A Masterful & Truly Luscious Homage ! November 9, 2006 3 out of 4 found this review helpful
Brian De Palma's "Dressed To Kill" is a stunningly beautiful homage to his most obviouse influence in meastro Alfred Hitchcock. True film junkies will find themselves picking there jaws up off the floor after witnessing the mezmorising Hitchcockian cinematogrophy that runs rampid throughout this masterful thriller. I will never fault a Director for displaying his biggest influences especially when they're of the likes of one of the four fathers of great cinema/film making. I can't say enough about this film so I'm just going to end this review now by saying that I truly am inlove with it.

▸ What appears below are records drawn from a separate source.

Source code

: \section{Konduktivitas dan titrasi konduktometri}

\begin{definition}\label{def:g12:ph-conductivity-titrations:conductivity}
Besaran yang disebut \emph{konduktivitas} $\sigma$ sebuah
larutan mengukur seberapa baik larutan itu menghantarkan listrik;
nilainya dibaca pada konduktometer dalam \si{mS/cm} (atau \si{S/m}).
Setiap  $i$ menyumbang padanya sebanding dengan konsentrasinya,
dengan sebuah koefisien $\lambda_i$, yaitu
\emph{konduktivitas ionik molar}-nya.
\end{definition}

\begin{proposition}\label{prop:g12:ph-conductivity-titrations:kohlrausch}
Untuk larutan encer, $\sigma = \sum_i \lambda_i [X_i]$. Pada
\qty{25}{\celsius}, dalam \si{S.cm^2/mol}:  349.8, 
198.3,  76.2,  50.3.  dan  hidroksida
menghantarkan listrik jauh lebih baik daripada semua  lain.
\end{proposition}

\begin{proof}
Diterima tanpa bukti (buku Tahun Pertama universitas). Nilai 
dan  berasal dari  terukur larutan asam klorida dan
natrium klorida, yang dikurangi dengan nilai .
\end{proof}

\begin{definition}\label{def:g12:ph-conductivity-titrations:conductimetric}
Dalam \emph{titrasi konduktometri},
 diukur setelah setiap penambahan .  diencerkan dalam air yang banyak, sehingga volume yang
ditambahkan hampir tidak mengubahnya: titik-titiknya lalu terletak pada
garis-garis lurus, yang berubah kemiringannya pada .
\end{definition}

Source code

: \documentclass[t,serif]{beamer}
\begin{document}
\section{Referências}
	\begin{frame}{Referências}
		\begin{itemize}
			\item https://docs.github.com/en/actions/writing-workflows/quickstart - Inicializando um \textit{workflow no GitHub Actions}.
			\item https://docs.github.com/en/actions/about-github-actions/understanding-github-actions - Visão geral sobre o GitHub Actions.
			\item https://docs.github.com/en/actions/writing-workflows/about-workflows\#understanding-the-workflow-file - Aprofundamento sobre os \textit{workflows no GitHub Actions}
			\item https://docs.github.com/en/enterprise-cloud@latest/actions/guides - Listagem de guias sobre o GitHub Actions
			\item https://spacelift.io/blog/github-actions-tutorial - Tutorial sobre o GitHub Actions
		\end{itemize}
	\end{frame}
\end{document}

Learning At The Feet Of Hitchcock November 3, 2006 2 out of 2 found this review helpful
Alfred Hitchcock's style of filmmaking is the one that has probably been the most copied of any filmmaker ever in Hollywood, for the simple reason that he perfected the art of cinematic suspense. And perhaps no director has been more accused of allegedly blatantly imitating the Master than Brian DePalma. Such accusations are not completely accurate, however, and they don't tell the whole story. The film in DePalma's canon that is so often cited by critics as his being so blatantly imitative of the portly Englishman is the 1980 thriller DRESSED TO KILL.

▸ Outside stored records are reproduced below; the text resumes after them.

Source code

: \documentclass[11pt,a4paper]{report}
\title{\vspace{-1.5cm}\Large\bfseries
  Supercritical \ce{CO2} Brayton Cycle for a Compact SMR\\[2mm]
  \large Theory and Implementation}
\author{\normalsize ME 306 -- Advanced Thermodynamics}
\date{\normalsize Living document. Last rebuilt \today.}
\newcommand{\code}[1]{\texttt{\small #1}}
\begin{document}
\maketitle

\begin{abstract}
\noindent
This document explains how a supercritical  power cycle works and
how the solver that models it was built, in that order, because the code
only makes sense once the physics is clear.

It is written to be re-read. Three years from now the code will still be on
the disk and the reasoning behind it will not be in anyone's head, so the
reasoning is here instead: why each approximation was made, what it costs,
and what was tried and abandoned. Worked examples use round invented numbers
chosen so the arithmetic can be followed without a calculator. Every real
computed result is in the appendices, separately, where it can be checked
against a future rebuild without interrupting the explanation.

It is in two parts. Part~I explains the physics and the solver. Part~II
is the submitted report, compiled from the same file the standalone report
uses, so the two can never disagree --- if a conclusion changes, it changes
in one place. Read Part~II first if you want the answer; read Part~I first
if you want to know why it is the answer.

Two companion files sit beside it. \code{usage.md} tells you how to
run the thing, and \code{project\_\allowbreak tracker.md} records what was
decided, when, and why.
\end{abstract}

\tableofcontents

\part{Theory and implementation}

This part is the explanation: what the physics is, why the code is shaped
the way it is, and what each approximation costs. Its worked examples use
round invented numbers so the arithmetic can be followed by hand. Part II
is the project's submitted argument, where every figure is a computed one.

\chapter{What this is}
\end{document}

The film places the great Angie Dickinson in the role of a frustrated single mother with sexual desires that she confides in to her psychiatrist (Michael Caine), desires that include one nightmarish sequence of her being strangled in her shower. She follows a mysterious man through a Manhattan art gallery; but when she returns home, a blonde psychopath brutally slashes her to death in her apartment complex's elevator.

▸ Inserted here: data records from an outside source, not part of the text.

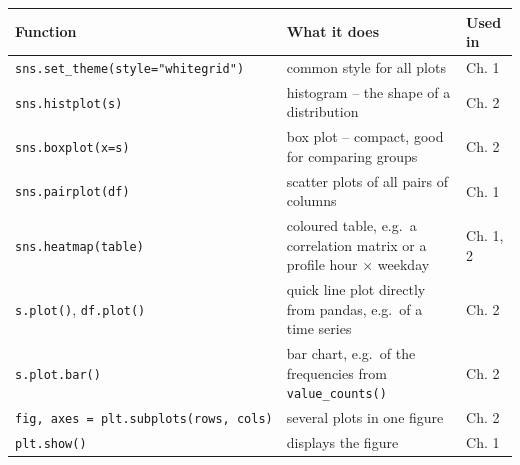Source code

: \documentclass[
  letterpaper,
  DIV=11,
  numbers=noendperiod]{scrreprt}
\begin{document}
\begin{longtable}[]{@{}
  >{\raggedright\arraybackslash}p{}
  >{\raggedright\arraybackslash}p{}
  >{\raggedright\arraybackslash}p{}@{}}
\toprule\noalign{}
\begin{minipage}[b]{\linewidth}\raggedright
Function
\end{minipage} & \begin{minipage}[b]{\linewidth}\raggedright
What it does
\end{minipage} & \begin{minipage}[b]{\linewidth}\raggedright
Used in
\end{minipage} \\
\midrule\noalign{}
\endhead
\bottomrule\noalign{}
\endlastfoot
\texttt{sns.set\_theme(style="whitegrid")} & common style for all plots
& Ch. 1 \\
\texttt{sns.histplot(s)} & histogram -- the shape of a distribution &
Ch. 2 \\
\texttt{sns.boxplot(x=s)} & box plot -- compact, good for comparing
groups & Ch. 2 \\
\texttt{sns.pairplot(df)} & scatter plots of all pairs of columns & Ch.
1 \\
\texttt{sns.heatmap(table)} & coloured table, e.g.~a correlation matrix
or a profile hour × weekday & Ch. 1, 2 \\
\texttt{s.plot()}, \texttt{df.plot()} & quick line plot directly from
pandas, e.g.~of a time series & Ch. 2 \\
\texttt{s.plot.bar()} & bar chart, e.g.~of the frequencies from
\texttt{value\_counts()} & Ch. 2 \\
\texttt{fig,\ axes\ =\ plt.subplots(rows,\ cols)} & several plots in one
figure & Ch. 2 \\
\texttt{plt.show()} & displays the figure & Ch. 1 \\
\end{longtable}
\end{document}
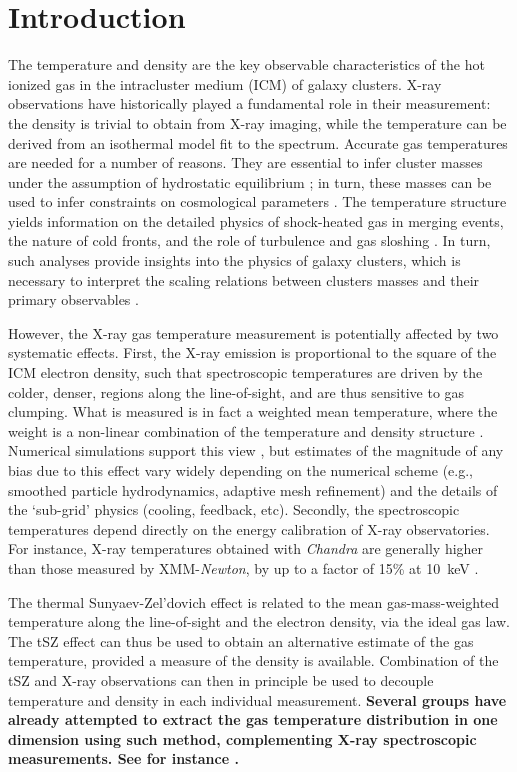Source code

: \documentclass[twocolumn,traditabstract]{aa}
\begin{document}
\section{Introduction}\label{sec:Introduction}
The temperature and density are the key observable characteristics of the hot ionized gas in the intracluster medium (ICM) of galaxy clusters. X-ray observations have historically played a fundamental role in their measurement: the density is trivial to obtain from X-ray imaging, while the temperature can be derived from an isothermal model fit to the spectrum. Accurate gas temperatures are needed for a number of reasons. They are essential to infer cluster masses under the assumption of hydrostatic equilibrium \citep{Sarazin1988}; in turn, these masses can be used to infer constraints on cosmological parameters \citep[e.g.,][]{Allen2011}. The temperature structure yields information on the detailed physics of shock-heated gas in merging events, the nature of cold fronts, and the role of turbulence and gas sloshing \citep[see, e.g.,][for a review]{mar07}. In turn, such analyses provide insights into the physics of galaxy clusters, which is necessary to interpret the scaling relations between clusters masses and their primary observables \citep{Khedekar2013}.

However, the X-ray gas temperature measurement is potentially affected by two systematic effects. First, the X-ray emission is proportional to the square of the ICM electron density, such that spectroscopic temperatures are driven by the colder,  denser, regions along the line-of-sight, and are thus sensitive to gas clumping. What is measured is in fact a weighted mean temperature, where the weight is a non-linear combination of the temperature and density structure \citep[see, e.g.,][]{maz04,vik06b}. Numerical simulations support this view \citep[e.g.,][]{Nagai2007,ras14}, but estimates of the magnitude of any bias due to this effect vary widely depending on the numerical scheme (e.g., smoothed particle hydrodynamics, adaptive mesh refinement) and the details of the `sub-grid' physics (cooling, feedback, etc). Secondly, the spectroscopic temperatures depend directly on the energy calibration of X-ray observatories. For instance, X-ray temperatures obtained with \textit{Chandra} are generally higher than those measured by XMM-\textit{Newton}, by up to a factor of 15\% at 10~keV \citep[e.g.,][]{Mahdavi2013}.

The thermal Sunyaev-Zel'dovich \citep[tSZ,][]{Sunyaev1972} effect is related to the mean gas-mass-weighted temperature along the line-of-sight and the electron density, via the ideal gas law. The tSZ effect can thus be used to obtain an alternative estimate of the gas temperature, provided a measure of the density is available. Combination of the tSZ and X-ray observations can then in principle be used to decouple temperature and density in each individual measurement. {\bf Several groups have already attempted to extract the gas temperature distribution in one dimension using such method, complementing X-ray spectroscopic measurements. See for instance \cite{Pointecouteau2002,Kitayama2004,Nord2009,Basu2010,Eckert2013,Ruppin2016}.}
\end{document}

In the interim, the police, including a very profane detective (Dennis Franz, of "NYPD Blue" fame), are looking into the crime and have somehow managed to finger a blonde hooker (Nancy Allen) who had been seen around Dickinson's residence. The problem is, however, that she isn't the real perpetrator (a very tried-and-true Hitchcock conceit, an innocent person accused of a crime they didn't commit); and she teams up with Dickinson's whiz-kid son (Keith Gordon) to find who really did it. All the evidence seems to point to another patient of Caine's with some sexual issues. The end results are positively spine-chilling.
By any stretch of the imagination, DRESSED TO KILL is quite obviously inspired by Hitchcock's PSYCHO, although there are also significant references to the Master's earlier classics VERTIGO and REAR WINDOW as well. The big difference, of course, is that, whereas Hitchcock was largely limited in what he could show onscreen because of the censorship restrictions in place prior to 1968 (which worked wonders in PSYCHO), DePalma didn't have those limitations, and was allowed to show more direct sex and violence, though it never really came all that close to pornography or the overblown blood-and-guts horrors of FRIDAY THE 13TH, which was also released in 1980. Dickinson is quite good in what was an atypical kind of film for her; and Caine, one of the great actors of our time, is equally fine. Pino Donnagio's score, not surprisingly, is very close in feel to what Bernard Herrmann provided for Hitchcock's masterworks.
Despite a somewhat cliched trick ending (repeating in some ways what DePalma did at the end of CARRIE, and John Boorman at the end of DELIVERANCE) and a very hammy acting job by Franz, DRESSED TO KILL is a very strong psychological horror/suspense film at a time when blood and guts were starting to flood the horror genre (though the year 1980 also gave us Kubrick's masterpiece THE SHINING, too). Films like this are even rarer nowadays in Hollywood than they were back then, and they need to be treasured.